Capitol View

Bills wants more debates with Klobuchar

Posted at 12:31 PM on August 6, 2012 by Mark Zdechlik (8 Comments)
Filed under: Campaign 2012: U.S. Senate

Republican U.S. Senate candidate Kurt Bills says he wants DFL Sen. Amy Klobuchar to debate 20 times between now and Election Day.

So far Klobuchar has agreed to take part in two candidate forums with Bills: one this week at Farmfest in southwestern Minnesota, the other on MPR News at the State Fair. The Klobuchar campaign says it's considering additional debates in the fall.

Bills says he wants 20, but that he would settle for five or 10. He says if Klobuchar does not agree to what he thinks is a sufficient number of debates, he'll hold forums by himself around the state.

"I'll put two chairs up on the stage, put the date out there, inform her campaign and people can show up. And if she doesn't want to come, it will be an empty chair discussion." Bills said. "I'll sit up there, [and] discuss and then I'll take questions from the audience."

The Klobuchar campaign released a short statement questioning Bills' demand under the circumstances.

"Candidates that call for debates usually do it when there aren't any debates." said spokesman Linden Zakula.

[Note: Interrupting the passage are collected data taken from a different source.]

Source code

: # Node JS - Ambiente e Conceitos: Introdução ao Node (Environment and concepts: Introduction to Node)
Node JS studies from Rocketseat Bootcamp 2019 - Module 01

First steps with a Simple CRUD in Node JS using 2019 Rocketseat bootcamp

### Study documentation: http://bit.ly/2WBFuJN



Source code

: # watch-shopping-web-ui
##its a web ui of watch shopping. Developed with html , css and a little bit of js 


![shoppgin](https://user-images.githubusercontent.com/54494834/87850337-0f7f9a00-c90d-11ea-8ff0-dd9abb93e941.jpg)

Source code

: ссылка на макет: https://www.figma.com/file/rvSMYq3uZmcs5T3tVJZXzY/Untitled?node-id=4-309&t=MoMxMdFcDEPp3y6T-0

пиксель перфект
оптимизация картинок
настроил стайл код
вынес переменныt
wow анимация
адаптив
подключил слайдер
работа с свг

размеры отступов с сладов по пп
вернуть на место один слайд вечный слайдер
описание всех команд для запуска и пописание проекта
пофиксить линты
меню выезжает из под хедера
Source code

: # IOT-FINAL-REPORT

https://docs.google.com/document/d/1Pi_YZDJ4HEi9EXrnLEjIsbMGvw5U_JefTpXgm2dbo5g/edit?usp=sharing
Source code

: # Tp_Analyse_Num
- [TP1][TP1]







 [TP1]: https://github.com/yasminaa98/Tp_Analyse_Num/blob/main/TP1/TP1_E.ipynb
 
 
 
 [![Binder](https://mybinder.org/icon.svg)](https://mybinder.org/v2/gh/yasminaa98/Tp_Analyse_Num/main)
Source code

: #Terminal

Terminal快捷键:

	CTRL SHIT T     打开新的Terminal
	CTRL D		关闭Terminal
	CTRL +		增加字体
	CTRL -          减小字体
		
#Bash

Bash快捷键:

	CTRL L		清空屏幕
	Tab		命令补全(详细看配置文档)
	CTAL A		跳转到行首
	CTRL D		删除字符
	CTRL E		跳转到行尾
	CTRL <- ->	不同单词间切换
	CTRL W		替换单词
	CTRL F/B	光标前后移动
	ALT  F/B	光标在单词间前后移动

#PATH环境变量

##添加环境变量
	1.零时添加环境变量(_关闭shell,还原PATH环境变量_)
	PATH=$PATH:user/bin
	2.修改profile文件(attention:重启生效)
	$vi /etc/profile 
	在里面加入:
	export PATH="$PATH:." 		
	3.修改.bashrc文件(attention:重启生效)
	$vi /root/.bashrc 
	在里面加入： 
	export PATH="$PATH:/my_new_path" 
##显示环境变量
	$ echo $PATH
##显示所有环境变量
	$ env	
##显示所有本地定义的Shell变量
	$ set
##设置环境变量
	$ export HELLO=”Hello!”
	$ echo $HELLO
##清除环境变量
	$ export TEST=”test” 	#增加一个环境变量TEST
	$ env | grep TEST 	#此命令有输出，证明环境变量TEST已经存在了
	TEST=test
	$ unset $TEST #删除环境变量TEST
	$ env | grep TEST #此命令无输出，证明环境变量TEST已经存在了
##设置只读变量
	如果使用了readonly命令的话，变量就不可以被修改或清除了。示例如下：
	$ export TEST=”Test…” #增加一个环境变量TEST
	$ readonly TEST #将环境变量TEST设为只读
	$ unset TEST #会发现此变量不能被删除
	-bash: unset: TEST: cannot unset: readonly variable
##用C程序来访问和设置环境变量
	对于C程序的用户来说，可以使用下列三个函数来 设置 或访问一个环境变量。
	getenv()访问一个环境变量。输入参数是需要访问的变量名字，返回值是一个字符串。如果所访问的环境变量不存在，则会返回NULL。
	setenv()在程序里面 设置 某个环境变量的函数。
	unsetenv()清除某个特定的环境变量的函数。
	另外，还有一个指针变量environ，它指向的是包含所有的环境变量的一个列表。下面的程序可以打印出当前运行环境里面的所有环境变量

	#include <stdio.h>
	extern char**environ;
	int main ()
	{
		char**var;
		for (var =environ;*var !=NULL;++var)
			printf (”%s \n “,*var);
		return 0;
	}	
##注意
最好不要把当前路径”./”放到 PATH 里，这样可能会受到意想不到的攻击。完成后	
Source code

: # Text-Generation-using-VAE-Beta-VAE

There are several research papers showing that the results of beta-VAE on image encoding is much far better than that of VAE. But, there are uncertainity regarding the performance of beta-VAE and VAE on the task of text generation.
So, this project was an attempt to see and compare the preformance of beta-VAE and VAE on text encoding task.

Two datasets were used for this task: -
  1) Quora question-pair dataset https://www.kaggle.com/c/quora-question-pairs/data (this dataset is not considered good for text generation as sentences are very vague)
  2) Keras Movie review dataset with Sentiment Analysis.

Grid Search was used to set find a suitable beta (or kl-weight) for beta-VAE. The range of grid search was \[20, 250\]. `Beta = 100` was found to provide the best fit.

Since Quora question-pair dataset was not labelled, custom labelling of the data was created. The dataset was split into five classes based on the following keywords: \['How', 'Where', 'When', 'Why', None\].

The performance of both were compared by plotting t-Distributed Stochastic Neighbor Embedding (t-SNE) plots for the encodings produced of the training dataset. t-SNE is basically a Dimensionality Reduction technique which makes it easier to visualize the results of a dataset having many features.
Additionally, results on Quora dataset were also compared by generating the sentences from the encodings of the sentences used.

There were five debates in Minnesota's last U.S. Senate race between Republican Norm Coleman, Democrat Al Franken and Dean Barkley from the Independence Party.


Comments (8)

I'd think Bills would want fewer debates. The less people know about him, the better he'll do in November, assuming he makes it past the primary. Seriously, the guy actually introduced a bill to have Minnesota print its own money backed by its hoards of gold reserves(HF2502), despite the fact that the Constitution prohibits States from doing so.

Posted by Peter | August 6, 2012 1:50 PM


Peter doesn't want to acknowledge that Amy is avoiding debates because that would require her defending her blind allegiance to Obama's policies and maybe influence him to question something new. And as for HF 2502, it's a measure that's been proposed in many states. While it may not be stated in the constitution, neither was printing paper money by the Federal Reserve, which contradicts Article I Sect 8. However, challenging the constitution in wake of modern changes was considered permissive, something liberals tend to fully embrace. That is unless it runs counter to their agenda. Beware of the hypocrisy.

Posted by Josh | August 6, 2012 2:41 PM


Say Peter, it doesn't strike you that agreeing to debates is a strange way to avoid them? If Bills doesn't like what she's agreed to, he doesn't get to unilaterally decide the number, place, and time. "My opponent is avoiding me" is a trick that works only when the opponent is actually you.

Posted by Eric Ferguson | August 6, 2012 3:53 PM


I'm thinking he'll settle for 2 once he gets boom-roasted twice up on stage.

Posted by Joe | August 6, 2012 4:03 PM


Jewish Lobby is running David Carlson, a political prostitute in the primaries, and Amy Klobuchar has been instructed to avoid debates to fool the gullible people.

The country is getting poorer and less free. Immigrants are waging war on American workers, taking away their jobs and suppressing their wages.

More wars, more immigration, more financial crisis, more taxes for middle class, no taxes for Romney, thats what Washington DC is all about.

Posted by Sanjay | August 6, 2012 6:25 PM


Actually Peter, you're incorrect.

HF2502 seeks to introduce gold and silver coin, not printed money backed by gold. States are perfectly allowed by the constitution to produce their own gold & silver COIN currency.

Individual communities are allowed to print money, provided it is easily distinguishable from federal reserve notes.

So, while you might believe the spin that HF2502 is 'crazy' and 'unconstitutional' you're just plain wrong. Read the bill, and read the constitution.

For perspective, Utah has had its own alternate currency laws in place since March of 2011.

Posted by Will | August 7, 2012 9:39 AM


I just hope, as commenters here, that Bill's supporters keep beating the immigrant Jews drum. And yes, purchasing a pack of gum at Walmart with gold doubloons and pieces of eight is pretty silly, even if it is constitutional.

Posted by Alec | August 7, 2012 11:38 PM


Alec - The difference between buying bubble gum at walmart with paper money and gold/silver legal tender is that gold/silver will always be worth money, and that's not silly.